● Work request
Write out, from the entries below, exactly the lines that run between the lines holding "- Usuario abre" and "MCP de OpenAI:**", inclusive, and stop there.

● Material to process
####################

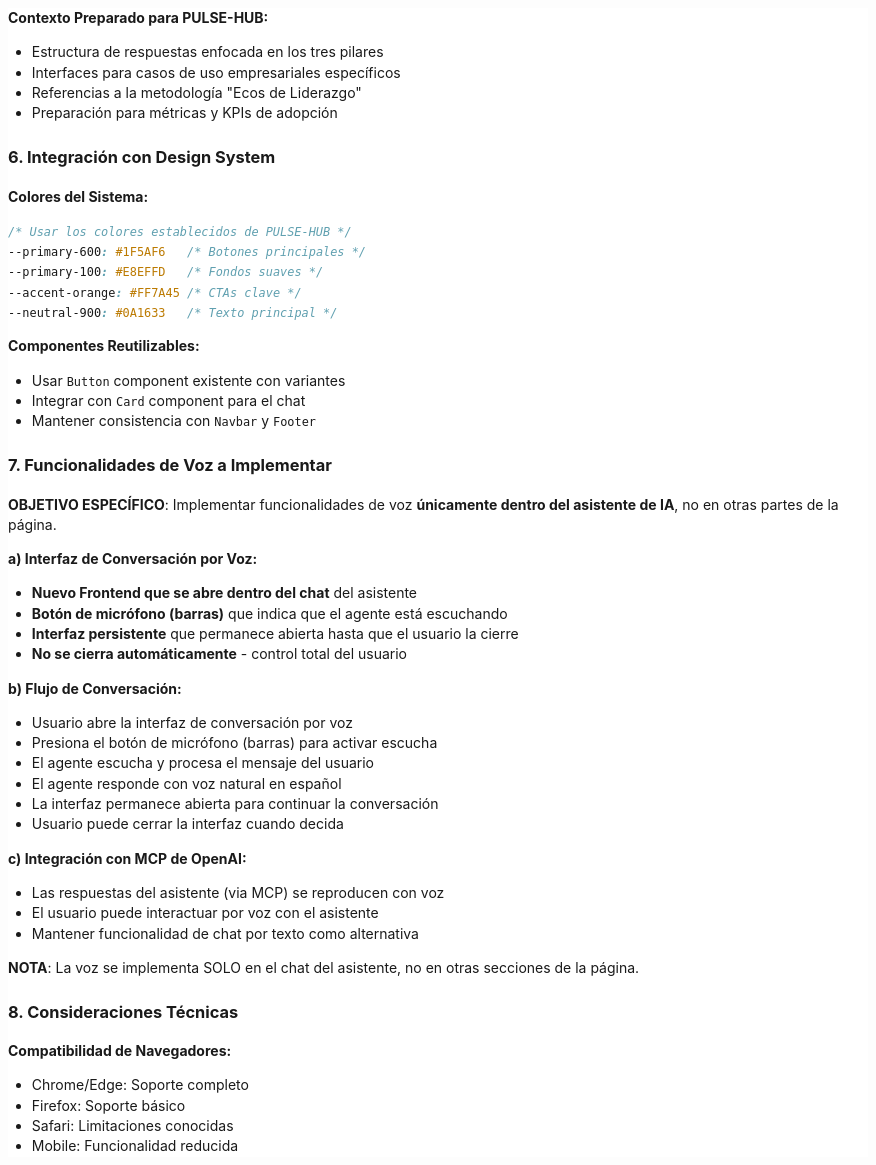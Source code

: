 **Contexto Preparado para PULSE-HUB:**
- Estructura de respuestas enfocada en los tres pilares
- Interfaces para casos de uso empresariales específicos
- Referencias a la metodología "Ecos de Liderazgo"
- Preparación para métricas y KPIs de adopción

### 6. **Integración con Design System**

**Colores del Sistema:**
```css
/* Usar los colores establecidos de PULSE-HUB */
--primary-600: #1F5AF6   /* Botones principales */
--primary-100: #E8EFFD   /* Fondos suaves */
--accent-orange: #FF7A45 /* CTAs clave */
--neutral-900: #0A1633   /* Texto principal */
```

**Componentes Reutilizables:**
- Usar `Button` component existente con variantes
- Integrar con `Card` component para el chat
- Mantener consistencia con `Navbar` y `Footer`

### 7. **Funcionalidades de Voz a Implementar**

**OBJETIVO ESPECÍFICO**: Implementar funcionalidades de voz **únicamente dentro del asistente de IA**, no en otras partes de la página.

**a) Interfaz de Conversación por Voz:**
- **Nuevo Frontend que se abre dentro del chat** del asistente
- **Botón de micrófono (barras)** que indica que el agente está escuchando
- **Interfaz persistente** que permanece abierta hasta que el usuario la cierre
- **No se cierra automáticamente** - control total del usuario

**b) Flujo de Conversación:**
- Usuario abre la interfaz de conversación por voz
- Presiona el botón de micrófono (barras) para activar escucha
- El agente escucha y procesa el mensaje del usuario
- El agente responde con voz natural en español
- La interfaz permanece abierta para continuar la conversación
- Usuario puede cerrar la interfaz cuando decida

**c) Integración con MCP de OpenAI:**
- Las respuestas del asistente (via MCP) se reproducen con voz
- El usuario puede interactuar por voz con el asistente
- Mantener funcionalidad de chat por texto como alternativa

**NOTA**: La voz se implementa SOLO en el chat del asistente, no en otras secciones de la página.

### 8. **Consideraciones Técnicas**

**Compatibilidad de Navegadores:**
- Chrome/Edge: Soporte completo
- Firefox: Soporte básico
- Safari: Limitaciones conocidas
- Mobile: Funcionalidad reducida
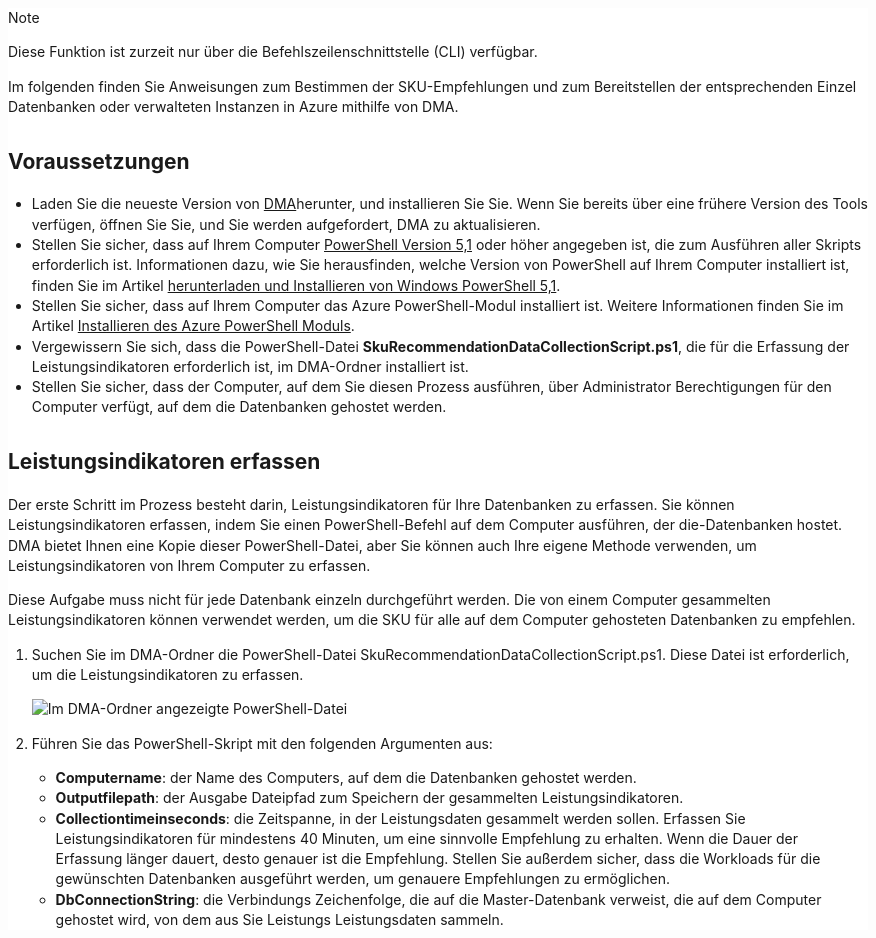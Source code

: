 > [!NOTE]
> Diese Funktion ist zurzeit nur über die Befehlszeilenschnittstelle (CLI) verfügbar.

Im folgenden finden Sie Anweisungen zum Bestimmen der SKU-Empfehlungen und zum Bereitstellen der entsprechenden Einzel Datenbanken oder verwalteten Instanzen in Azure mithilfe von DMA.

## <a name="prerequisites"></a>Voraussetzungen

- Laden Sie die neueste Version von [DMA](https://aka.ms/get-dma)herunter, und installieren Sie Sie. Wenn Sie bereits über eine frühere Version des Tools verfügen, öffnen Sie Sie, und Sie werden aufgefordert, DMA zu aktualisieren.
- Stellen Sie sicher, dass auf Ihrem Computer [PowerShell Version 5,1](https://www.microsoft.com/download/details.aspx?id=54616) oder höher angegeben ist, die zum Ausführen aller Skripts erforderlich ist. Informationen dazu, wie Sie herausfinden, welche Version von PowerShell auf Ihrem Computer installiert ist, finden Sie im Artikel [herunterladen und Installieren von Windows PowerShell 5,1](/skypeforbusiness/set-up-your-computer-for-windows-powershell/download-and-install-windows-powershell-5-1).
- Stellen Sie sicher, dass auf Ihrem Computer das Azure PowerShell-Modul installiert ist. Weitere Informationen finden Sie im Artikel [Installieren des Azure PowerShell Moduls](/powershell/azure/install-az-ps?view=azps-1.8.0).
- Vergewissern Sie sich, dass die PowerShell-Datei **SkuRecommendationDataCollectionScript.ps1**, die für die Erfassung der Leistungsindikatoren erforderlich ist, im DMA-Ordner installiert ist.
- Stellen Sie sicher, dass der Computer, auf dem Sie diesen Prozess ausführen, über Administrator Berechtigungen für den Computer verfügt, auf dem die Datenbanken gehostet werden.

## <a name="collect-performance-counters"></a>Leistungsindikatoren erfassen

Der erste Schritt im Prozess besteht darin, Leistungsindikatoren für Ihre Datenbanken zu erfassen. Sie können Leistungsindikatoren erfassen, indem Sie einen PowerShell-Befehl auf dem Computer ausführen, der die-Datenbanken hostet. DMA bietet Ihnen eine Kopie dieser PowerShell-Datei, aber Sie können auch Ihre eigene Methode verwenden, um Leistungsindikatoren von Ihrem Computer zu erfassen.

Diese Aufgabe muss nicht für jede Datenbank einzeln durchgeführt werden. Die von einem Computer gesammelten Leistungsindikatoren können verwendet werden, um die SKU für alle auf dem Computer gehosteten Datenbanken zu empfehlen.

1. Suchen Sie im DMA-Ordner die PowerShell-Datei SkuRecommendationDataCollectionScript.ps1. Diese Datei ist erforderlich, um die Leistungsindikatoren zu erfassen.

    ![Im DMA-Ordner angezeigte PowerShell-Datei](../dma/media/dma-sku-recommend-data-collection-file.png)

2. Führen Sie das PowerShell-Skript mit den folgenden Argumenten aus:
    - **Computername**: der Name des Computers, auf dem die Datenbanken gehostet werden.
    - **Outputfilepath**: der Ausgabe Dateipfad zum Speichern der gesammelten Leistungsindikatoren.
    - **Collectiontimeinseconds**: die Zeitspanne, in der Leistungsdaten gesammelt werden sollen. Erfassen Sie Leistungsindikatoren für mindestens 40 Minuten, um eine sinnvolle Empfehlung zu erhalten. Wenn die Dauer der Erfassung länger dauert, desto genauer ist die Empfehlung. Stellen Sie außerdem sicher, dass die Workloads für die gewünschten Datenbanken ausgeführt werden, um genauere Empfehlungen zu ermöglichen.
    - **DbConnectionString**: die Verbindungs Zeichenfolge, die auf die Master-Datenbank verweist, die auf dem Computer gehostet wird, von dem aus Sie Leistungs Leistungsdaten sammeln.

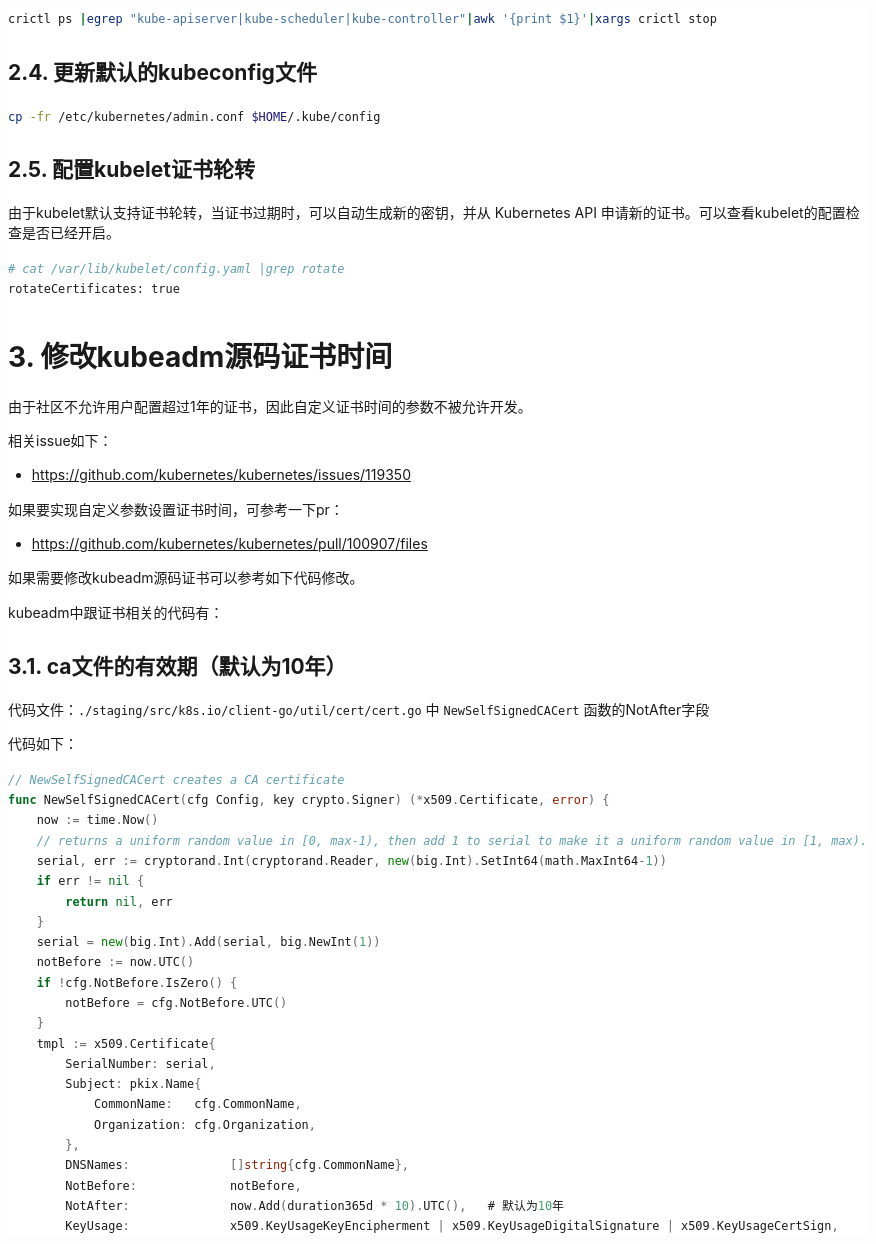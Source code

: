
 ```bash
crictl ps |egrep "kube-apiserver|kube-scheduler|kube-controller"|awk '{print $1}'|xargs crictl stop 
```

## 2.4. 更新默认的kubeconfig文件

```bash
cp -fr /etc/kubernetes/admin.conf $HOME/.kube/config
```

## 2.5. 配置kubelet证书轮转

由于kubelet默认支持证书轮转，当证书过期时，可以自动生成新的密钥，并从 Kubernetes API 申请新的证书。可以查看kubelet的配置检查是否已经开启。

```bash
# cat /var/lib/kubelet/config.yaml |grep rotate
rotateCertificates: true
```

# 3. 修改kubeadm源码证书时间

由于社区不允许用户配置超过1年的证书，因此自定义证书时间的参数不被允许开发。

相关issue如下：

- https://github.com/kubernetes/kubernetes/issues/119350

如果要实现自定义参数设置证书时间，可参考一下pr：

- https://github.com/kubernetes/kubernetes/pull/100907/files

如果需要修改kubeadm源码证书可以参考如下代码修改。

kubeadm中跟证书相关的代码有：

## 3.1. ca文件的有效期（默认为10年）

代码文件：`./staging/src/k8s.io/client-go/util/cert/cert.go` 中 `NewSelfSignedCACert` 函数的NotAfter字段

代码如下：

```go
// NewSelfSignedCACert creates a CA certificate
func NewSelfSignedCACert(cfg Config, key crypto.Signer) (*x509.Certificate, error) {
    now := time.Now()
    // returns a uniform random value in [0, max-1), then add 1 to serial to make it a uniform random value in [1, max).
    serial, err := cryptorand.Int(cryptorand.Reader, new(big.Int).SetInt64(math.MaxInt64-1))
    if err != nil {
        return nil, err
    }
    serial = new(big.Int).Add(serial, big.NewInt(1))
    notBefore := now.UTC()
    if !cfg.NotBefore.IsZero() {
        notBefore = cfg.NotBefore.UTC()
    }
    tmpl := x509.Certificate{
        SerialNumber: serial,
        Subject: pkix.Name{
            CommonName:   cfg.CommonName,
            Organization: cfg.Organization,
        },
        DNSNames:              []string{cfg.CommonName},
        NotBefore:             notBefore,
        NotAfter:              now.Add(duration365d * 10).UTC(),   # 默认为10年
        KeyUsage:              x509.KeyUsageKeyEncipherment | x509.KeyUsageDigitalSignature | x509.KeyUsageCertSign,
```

####################

● Task response
- Usuario abre la interfaz de conversación por voz
- Presiona el botón de micrófono (barras) para activar escucha
- El agente escucha y procesa el mensaje del usuario
- El agente responde con voz natural en español
- La interfaz permanece abierta para continuar la conversación
- Usuario puede cerrar la interfaz cuando decida

**c) Integración con MCP de OpenAI:**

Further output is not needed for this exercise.